I still have 'Cod' lying around, will pack it in my summer book bag.

Le Bateau Ivre, Monday, 22 July 2019 10:20 (four years ago) link

Kurlansky's fiction collection, 'The White Man in the Tree', is very enjoyable.

I must be 2/3 through HOPSCOTCH, in terms of actual pages. They are taking over a mental asylum for some reason. No great logic apparent to this. All somewhat reminiscent of Pynchon.

the pinefox, Wednesday, 24 July 2019 10:57 (four years ago) link

And Paul Mason for light relief. It is somewhat bizarre how this book swings between specific accounts of US business people and politics, and the nature of knowledge and metaphysics over the past few millennia.

He may have bitten off a bit more souvlaki than he could chew.

the pinefox, Wednesday, 24 July 2019 15:43 (four years ago) link

it's not hard to see why it's his most well-known book, but it's not my favorite or his best imo.

Οὖτις, Wednesday, 24 July 2019 15:44 (four years ago) link

tbc, I do like it, I just like other stuff of his more

Οὖτις, Wednesday, 24 July 2019 15:45 (four years ago) link

I tried reading Hopscotch in college but I was too depressed & lazy to get very far. On the other hand, the very short story "The Continuity of Parks" is stellar.

president of deluded fruitcakes anonymous (silby), Wednesday, 24 July 2019 16:04 (four years ago) link

anyway reading Mammother by Zachary Schomburg, the first novel by my fav contemporary poet. Surreal but not nonsensical, very moody and sad.
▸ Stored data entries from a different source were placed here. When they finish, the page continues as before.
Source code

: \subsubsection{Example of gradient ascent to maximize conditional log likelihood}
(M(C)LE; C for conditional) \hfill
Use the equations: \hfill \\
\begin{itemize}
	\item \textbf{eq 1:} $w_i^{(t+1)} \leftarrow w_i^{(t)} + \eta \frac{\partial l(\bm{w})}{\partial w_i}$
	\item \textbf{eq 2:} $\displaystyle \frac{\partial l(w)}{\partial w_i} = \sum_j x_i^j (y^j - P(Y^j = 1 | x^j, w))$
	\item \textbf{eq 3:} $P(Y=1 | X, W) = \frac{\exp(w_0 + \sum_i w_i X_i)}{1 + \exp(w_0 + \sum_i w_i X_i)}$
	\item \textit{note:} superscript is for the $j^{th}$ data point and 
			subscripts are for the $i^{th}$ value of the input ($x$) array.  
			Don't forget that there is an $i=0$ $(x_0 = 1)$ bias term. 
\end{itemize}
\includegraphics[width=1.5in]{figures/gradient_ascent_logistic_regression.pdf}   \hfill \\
president of deluded fruitcakes anonymous (silby), Wednesday, 24 July 2019 16:04 (four years ago) link

Cortazar works that are better than Hopscotch:

- Axolotl (short story, my favorite piece of his)
- Cronopios and Famas (this is his best imo)
- The Continuity of Parks (short story)
- Save Twilight (poetry collection)
- House Taken Over (short story)
- Around the Day in 80 Worlds (collection of short pieces)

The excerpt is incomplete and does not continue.